Anatomía de un maltratador.
Esta nueva muestra de la prolífica producción cinematográfica francesa se sitúa en la corriente de dorada medianía por la que parece deslizarse el cine francés de la era Macron: se apuntan y radiografían los problemas que acechan a la sociedad francesa, pero con ánimo de llegar a algún tipo de pacto que restañe las heridas de una nación profundamente dividida, reflejo de la división europea entre apertura cosmopolita y caparazón-cerrazón identitarios, nueva dialéctica que sustituye a la periclitada lucha de clases marxiana.
En este caso concreto, el debutante Xavier Legrand pretende visibilizar el tema de los malos tratos, de la violencia de género o machista, del feminicidio…, asunto que parece impreso en el ADN de los hombres no solo europeos (con una transversalidad de este a oeste y de norte a sur del continente), sino a nivel mundial.
El guión de Legrand parte de un prólogo en el que se resumen las mejores virtudes de su mirada: una vista preliminar para fijar los términos en que se materializarán una separación matrimonial y, en concreto, la custodia del hijo menor de once años. Dichas virtudes radican en una observación fría, gélida, deshumanizada (sin sentimentalismo), una especie de disección con un escalpelo visual construido con la neutra objetividad y la precisión técnica de la retórica administrativa. De hecho se trata de golpearnos con esa aspereza mediante el contraste entre lo que allí se dirime y cómo se expone.
Esta exposición adquiere el punto de vista de la ley, ergo de la jueza que debe adoptar una decisión después de escuchar el testimonio de los comparecientes y de sus respectivas abogadas, testimonio viciado por las mentiras de las partes en conflicto, según taxativa aseveración de la jueza ante las contradictorias declaraciones de los cónyuges.
En este prólogo se genera cierta ambigüedad: el espectador se queda con la duda sobre quién dice la verdad. Y hubiese sido un gran acierto que Legrand profundizase en esa senda abierta, en esa duda surgida por el afán de ambos progenitores por conseguir sus respectivos objetivos: la madre aspira a la custodia total del hijo menor; el padre, a la custodia compartida.

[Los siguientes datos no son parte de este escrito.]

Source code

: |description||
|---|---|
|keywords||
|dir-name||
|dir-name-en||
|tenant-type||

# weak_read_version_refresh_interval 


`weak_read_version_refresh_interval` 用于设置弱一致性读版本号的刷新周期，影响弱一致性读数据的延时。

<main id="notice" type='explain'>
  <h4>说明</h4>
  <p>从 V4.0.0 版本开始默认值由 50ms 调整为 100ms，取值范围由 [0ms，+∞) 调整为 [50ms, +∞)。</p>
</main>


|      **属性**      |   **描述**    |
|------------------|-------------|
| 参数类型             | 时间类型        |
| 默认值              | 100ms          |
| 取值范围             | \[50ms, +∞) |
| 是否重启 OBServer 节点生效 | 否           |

Porque después de esta forense secuencia inicial, la ambigüedad suscitada se difumina paulatinamente, y su difusión arrastra al armazón del relato para convertirlo en un instrumento pedagógico —exposición de las etapas de una situación de malos tratos de manual— y, muy a su pesar, maniqueo. El director podrá ampararse en la gravedad de los hechos denunciados, en la necesidad de mostrar el dolor y el terror al que un maltratador puede someter a sus víctimas, pero el nuevo punto de vista que adopta debilita y perjudica su narración.
El magnífico prólogo basaba su éxito en otorgar el papel de juez a una mujer madura, distante en su profesionalidad, objetiva, consciente de su labor y sin ningún atisbo de solidaridad femenina. Ofrecer y exhibir a una madre taciturna, amparada en una parquedad expresiva y verbal que tanto podía ser manifestación de su sufrimiento como impostura de debilidad que persigue la conmiseración. Para la figura del padre, un personaje fornido, pero aparentemente lastimado y torpe a pesar de su fuerza física, dispuesto a obedecer y aceptar condiciones para ver a su hijo, a cuya custodia no está dispuesto a renunciar.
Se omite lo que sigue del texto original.